EXERCISE DESCRIPTION →
Keep every line of the data below that has the string "align" and present those lines.

Items from a dataset:
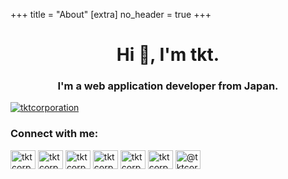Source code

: +++
title = "About"
[extra]
no_header = true
+++

<h1 align="center">Hi 👋, I'm tkt.</h1>
<h3 align="center">I'm a web application developer from Japan.</h3>

<p align="left"> <a href="https://twitter.com/tktcorporation" target="blank"><img src="https://img.shields.io/twitter/follow/tktcorporation?logo=twitter&style=for-the-badge" alt="tktcorporation" /></a> </p>

<h3 align="left">Connect with me:</h3>

<p>
<a href="https://github.com/tktcorporation" target="blank"><img src="https://cdn.jsdelivr.net/npm/simple-icons@3.0.1/icons/github.svg" alt="tktcorporation" height="30" width="40" class="icon" /></a> <a href="https://twitter.com/tktcorporation" target="blank">
<a href="https://dev.to/tktcorporation" target="blank"><img src="https://cdn.jsdelivr.net/npm/simple-icons@3.0.1/icons/dev-dot-to.svg" alt="tktcorporation" height="30" width="40" class="icon" /></a> <a href="https://twitter.com/tktcorporation" target="blank"><img src="https://cdn.jsdelivr.net/npm/simple-icons@3.0.1/icons/twitter.svg" alt="tktcorporation" height="30" width="40" class="icon" /></a> <a href="https://linkedin.com/in/tktcorporation" target="blank"><img src="https://cdn.jsdelivr.net/npm/simple-icons@3.0.1/icons/linkedin.svg" alt="tktcorporation" height="30" width="40" class="icon" /></a> <a href="https://stackoverflow.com/users/12852199" target="blank"><img src="https://cdn.jsdelivr.net/npm/simple-icons@3.0.1/icons/stackoverflow.svg" alt="tktcorporation" height="30" width="40" class="icon" /></a> <a href="https://instagram.com/tktcorporation" target="blank"><img src="https://cdn.jsdelivr.net/npm/simple-icons@3.0.1/icons/instagram.svg" alt="tktcorporation" height="30" width="40" class="icon" /></a> <a href="https://medium.com/@tktcorporation" target="blank"><img src="https://cdn.jsdelivr.net/npm/simple-icons@3.0.1/icons/medium.svg" alt="@tktcorporation" height="30" width="40" class="icon" /></a>
</p>

<!-- <h3 align="left">Support:</h3>
<p><a href="https://www.buymeacoffee.com/tktcorporation" > <img align="left" src="https://cdn.buymeacoffee.com/buttons/v2/default-yellow.png" alt="tktcorporation" class="icon" height="100" /></a></p> -->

YOUR RESPONSE →
<h1 align="center">Hi 👋, I'm tkt.</h1>
<h3 align="center">I'm a web application developer from Japan.</h3>
<p align="left"> <a href="https://twitter.com/tktcorporation" target="blank"><img src="https://img.shields.io/twitter/follow/tktcorporation?logo=twitter&style=for-the-badge" alt="tktcorporation" /></a> </p>
<h3 align="left">Connect with me:</h3>
<!-- <h3 align="left">Support:</h3>
<p><a href="https://www.buymeacoffee.com/tktcorporation" > <img align="left" src="https://cdn.buymeacoffee.com/buttons/v2/default-yellow.png" alt="tktcorporation" class="icon" height="100" /></a></p> -->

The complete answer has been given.